シリンジに4本も血を抜かれたり、様々型どおりの検査を受けたりして、本題のバリウム検査。私は今回が初めてなのである。なんでも初めてというのはあるが、技師さんはそんなことに頓着しない。発泡剤と水の入ったお猪口のようなものを私に手渡し、どうぞという。どうすればいいのか分からない。粉薬を飲む際は、水を含み、その上に薬を浮かべるようにしてから同時に飲み下すのが私の流儀である。戸惑っていると、発泡剤を口に入れ、水で流し込めという。言われたとおりにして、目を白黒させる私。更にバリウムを二口飲めというのに従う。飲み残しの量を見て、もう一口飲めという。苦しい。

後は、ご存知の方はご存知の、ぐるぐる動く板の上での床運動である。済んだ後で洗面台に案内され、自分の顔を見ると、口の周りに白い後が多々残り大変見苦しいのであった。

昼食をあてがわれて渇を癒し、しばらくして医師による結果の説明。特に異常はなく、最後に「人間ドックを受診しようとした理由は?」のような質問までされた。自覚のある異常がないから来たので、あるなら外来へ行くだろう。と思ったが、「年に一度は受診するよう心がけている」旨申し述べたのである。

2009年1月22日木曜日

水曜日の授業:数値解析学

数値積分を終わり、今度は常微分方程式。Euler法、Heun法(ホイン)、Runge-Kutta法をさらさらと解説。局所誤差については話しそびれて、次回へ持ち越し。次回は、実装をやろうと思う。

常微分方程式の数値解法では定番のRunge-Kutta法、最初の人は、Carl David Tolmé Rungeというドイツの数学者で、ワイエルシュトラウスの弟子だったという(1856--1927, リンクはwikipedia.org). Lagrangeの補間多項式(に限らず、等間隔のサンプル点での多項式補間)が、端のほうで行儀悪く振舞うというRungeの現象も、この人を指す。

2009年1月15日木曜日

Hardy Wright 6th edition

普通Hardy-Wrightとして言及される「An Introduction to the Theory of Numbers」の第6版を購入.折からの雪の中を,注文の翌日に届けるAmazon.co.jpとペリカンは偉い.

Hardyは勿論,Wright(リンクはWikipedia)も数年前に逝去している.新たな編集者として,J. Silvermanと,R. Heath-Brownがこの版を起こした.序文はA. Wilesで,学生時代に本書とDavenportのHigher Arithmeticに心酔した旨が述べられている.

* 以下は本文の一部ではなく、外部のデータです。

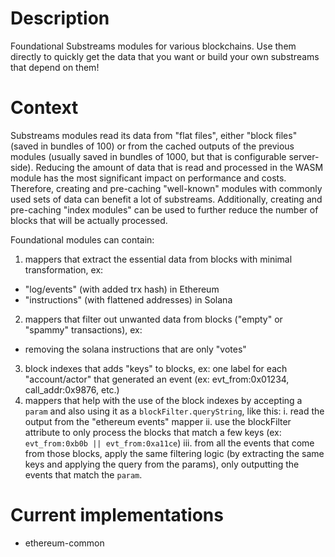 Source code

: # Description

Foundational Substreams modules for various blockchains. Use them directly to quickly get the data that you want or build your own substreams that depend on them! 

# Context

Substreams modules read its data from "flat files", either "block files" (saved in bundles of 100) or from the cached outputs of the previous modules (usually saved in bundles of 1000, but that is configurable server-side).
Reducing the amount of data that is read and processed in the WASM module has the most significant impact on performance and costs.
Therefore, creating and pre-caching "well-known" modules with commonly used sets of data can benefit a lot of substreams.
Additionally, creating and pre-caching "index modules" can be used to further reduce the number of blocks that will be actually processed.

Foundational modules can contain:

1) mappers that extract the essential data from blocks with minimal transformation, ex:
  - "log/events" (with added trx hash) in Ethereum 
  - "instructions" (with flattened addresses) in Solana
2) mappers that filter out unwanted data from blocks ("empty" or "spammy" transactions), ex:
  - removing the solana instructions that are only "votes"
3) block indexes that adds "keys" to blocks, ex: one label for each "account/actor" that generated an event (ex: evt_from:0x01234, call_addr:0x9876, etc.)
4) mappers that help with the use of the block indexes by accepting a `param` and also using it as a `blockFilter.queryString`, like this:
  i. read the output from the "ethereum events" mapper
  ii. use the blockFilter attribute to only process the blocks that match a few keys (ex: `evt_from:0xb0b || evt_from:0xa11ce`) 
  iii. from all the events that come from those blocks, apply the same filtering logic (by extracting the same keys and applying the query from the params), only outputting the events that match the `param`.

# Current implementations

* ethereum-common
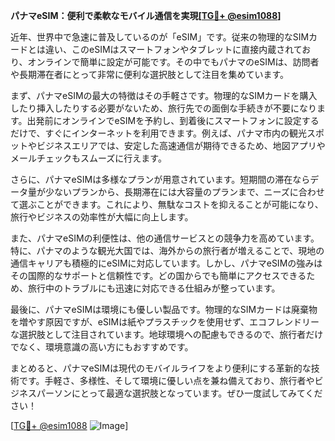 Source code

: **パナマeSIM：便利で柔軟なモバイル通信を実現[[TG💪+ @esim1088](https://t.me/s/esim1088)]**

近年、世界中で急速に普及しているのが「eSIM」です。従来の物理的なSIMカードとは違い、このeSIMはスマートフォンやタブレットに直接内蔵されており、オンラインで簡単に設定が可能です。その中でもパナマのeSIMは、訪問者や長期滞在者にとって非常に便利な選択肢として注目を集めています。

まず、パナマeSIMの最大の特徴はその手軽さです。物理的なSIMカードを購入したり挿入したりする必要がないため、旅行先での面倒な手続きが不要になります。出発前にオンラインでeSIMを予約し、到着後にスマートフォンに設定するだけで、すぐにインターネットを利用できます。例えば、パナマ市内の観光スポットやビジネスエリアでは、安定した高速通信が期待できるため、地図アプリやメールチェックもスムーズに行えます。

さらに、パナマeSIMは多様なプランが用意されています。短期間の滞在ならデータ量が少ないプランから、長期滞在には大容量のプランまで、ニーズに合わせて選ぶことができます。これにより、無駄なコストを抑えることが可能になり、旅行やビジネスの効率性が大幅に向上します。

また、パナマeSIMの利便性は、他の通信サービスとの競争力を高めています。特に、パナマのような観光大国では、海外からの旅行者が増えることで、現地の通信キャリアも積極的にeSIMに対応しています。しかし、パナマeSIMの強みはその国際的なサポートと信頼性です。どの国からでも簡単にアクセスできるため、旅行中のトラブルにも迅速に対応できる仕組みが整っています。

最後に、パナマeSIMは環境にも優しい製品です。物理的なSIMカードは廃棄物を増やす原因ですが、eSIMは紙やプラスチックを使用せず、エコフレンドリーな選択肢として注目されています。地球環境への配慮もできるので、旅行者だけでなく、環境意識の高い方にもおすすめです。

まとめると、パナマeSIMは現代のモバイルライフをより便利にする革新的な技術です。手軽さ、多様性、そして環境に優しい点を兼ね備えており、旅行者やビジネスパーソンにとって最適な選択肢となっています。ぜひ一度試してみてください！

[[TG💪+ @esim1088](https://t.me/s/esim1088) ![Image](https://i.postimg.cc/Y0z9fWf4/image.png)] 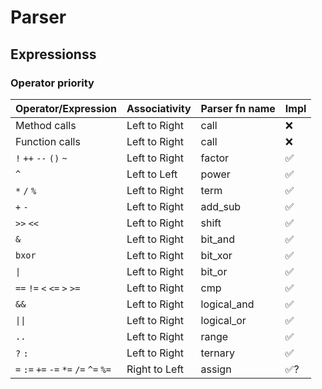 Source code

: # Parser

## Expressionss

### Operator priority

| Operator/Expression                    | Associativity | Parser fn name | Impl |
| -------------------------------------- | ------------- | -------------- | ---- |
| Method calls                           | Left to Right | call           | ❌   |
| Function calls                         | Left to Right | call           | ❌   |
| `!` `++` `--` `()` `~`                 | Left to Right | factor         | ✅   |
| `^`                                    | Left to Left  | power          | ✅   |
| `*` `/` `%`                            | Left to Right | term           | ✅   |
| `+` `-`                                | Left to Right | add_sub        | ✅   |
| `>>` `<<`                              | Left to Right | shift          | ✅   |
| `&`                                    | Left to Right | bit_and        | ✅   |
| `bxor`                                 | Left to Right | bit_xor        | ✅   |
| <code>\|</code>                        | Left to Right | bit_or         | ✅   |
| `==` `!=` `<` `<=` `>` `>=`            | Left to Right | cmp            | ✅   |
| `&&`                                   | Left to Right | logical_and    | ✅   |
| <code>\|\|</code>                      | Left to Right | logical_or     | ✅   |
| `..`                                   | Left to Right | range          | ✅   |
| `?` `:`                                | Left to Right | ternary        | ✅   |
| `=` `:=` `+=` `-=` `*=` `/=` `^=` `%=` | Right to Left | assign         | ✅?  |
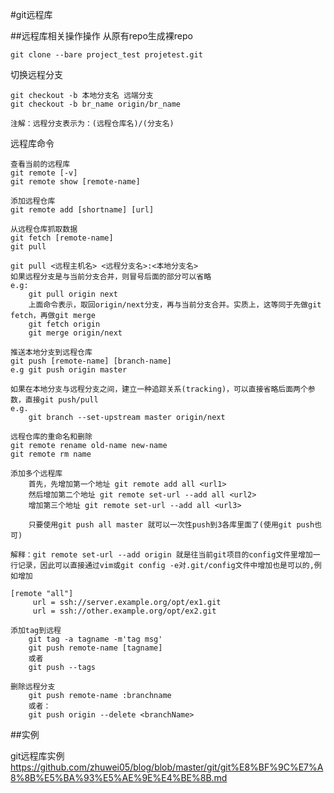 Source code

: #git远程库

##远程库相关操作操作
从原有repo生成裸repo

	git clone --bare project_test projetest.git

切换远程分支
	
	git checkout -b 本地分支名 远端分支
	git checkout -b br_name origin/br_name
	
	注解：远程分支表示为：(远程仓库名)/(分支名)
	
远程库命令

	查看当前的远程库
	git remote [-v]
	git remote show [remote-name]
	
	添加远程仓库
	git remote add [shortname] [url]
	
	从远程仓库抓取数据
	git fetch [remote-name]
	git pull
	
	git pull <远程主机名> <远程分支名>:<本地分支名>
	如果远程分支是与当前分支合并，则冒号后面的部分可以省略
	e.g:
		git pull origin next
		上面命令表示，取回origin/next分支，再与当前分支合并。实质上，这等同于先做git fetch，再做git merge
		git fetch origin
		git merge origin/next
	
	推送本地分支到远程仓库
	git push [remote-name] [branch-name]
	e.g git push origin master
	
	如果在本地分支与远程分支之间，建立一种追踪关系(tracking)，可以直接省略后面两个参数，直接git push/pull
	e.g. 
		git branch --set-upstream master origin/next

	远程仓库的重命名和删除
	git remote rename old-name new-name
	git remote rm name
	
	添加多个远程库
		首先，先增加第一个地址 git remote add all <url1> 
		然后增加第二个地址 git remote set-url --add all <url2> 
		增加第三个地址 git remote set-url --add all <url3> 	
		
		只要使用git push all master 就可以一次性push到3各库里面了(使用git push也可)
		
	解释：git remote set-url --add origin 就是往当前git项目的config文件里增加一行记录，因此可以直接通过vim或git config -e对.git/config文件中增加也是可以的,例如增加

	[remote "all"] 
		 url = ssh://server.example.org/opt/ex1.git 
		 url = ssh://other.example.org/opt/ex2.git
  		
	添加tag到远程
		git tag -a tagname -m'tag msg'
		git push remote-name [tagname]
		或者
		git push --tags
		
	删除远程分支
		git push remote-name :branchname 
		或者：
		git push origin --delete <branchName>
       
	
##实例

git远程库实例
<https://github.com/zhuwei05/blog/blob/master/git/git%E8%BF%9C%E7%A8%8B%E5%BA%93%E5%AE%9E%E4%BE%8B.md>	
	
	
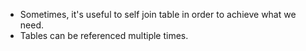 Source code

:- Sometimes, it's useful to self join table in order to achieve what we need.
- Tables can be referenced multiple times. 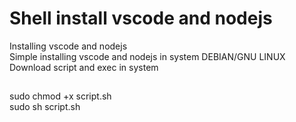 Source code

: # Shell install vscode and nodejs
Installing vscode and nodejs<br>
Simple installing vscode and nodejs in system DEBIAN/GNU LINUX<br>
Download script and exec in system <br>
##
sudo chmod +x script.sh<br>
sudo sh script.sh <br>
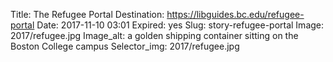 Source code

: Title: The Refugee Portal
Destination: https://libguides.bc.edu/refugee-portal 
Date: 2017-11-10 03:01
Expired: yes
Slug: story-refugee-portal
Image: 2017/refugee.jpg
Image_alt: a golden shipping container sitting on the Boston College campus
Selector_img: 2017/refugee.jpg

本の構成で一番大きな変化は,25章「楕円曲線」が加わっていることである.どちらかというと鄙びた印象のこれまでの版に,突如モダンな部分が現れて,あるいは賛否があるかもしれない.それ以外にも,章末のNoteには相当数の更新が行われている.2次体の章の末尾に,Cohen-Lenstra予想への言及があるのを見つけた.

私自身は全体を通読していないが,拾い読みをしていても楽しい.標準的な数論のテキストとは違う,バラエティ豊かな本である.そういえば,はじめの幾つかの章を洋書購読の授業で読んだこともあった.

本書第5版に基づいた邦訳「数論入門〈1〉 (シュプリンガー数学クラシックス)」,「数論入門〈2〉 (シュプリンガー数学クラシックス)」があり,人気が高いようである.6版の邦訳はでるだろうか.

冗談半分で予言を書いておこう.第7版で26章「保型形式」が加わり,第8版で27章「Galois表現」が加わり,第9版で28章「Langlands予想」が加わり……そのころには予想ではないかもしれないが.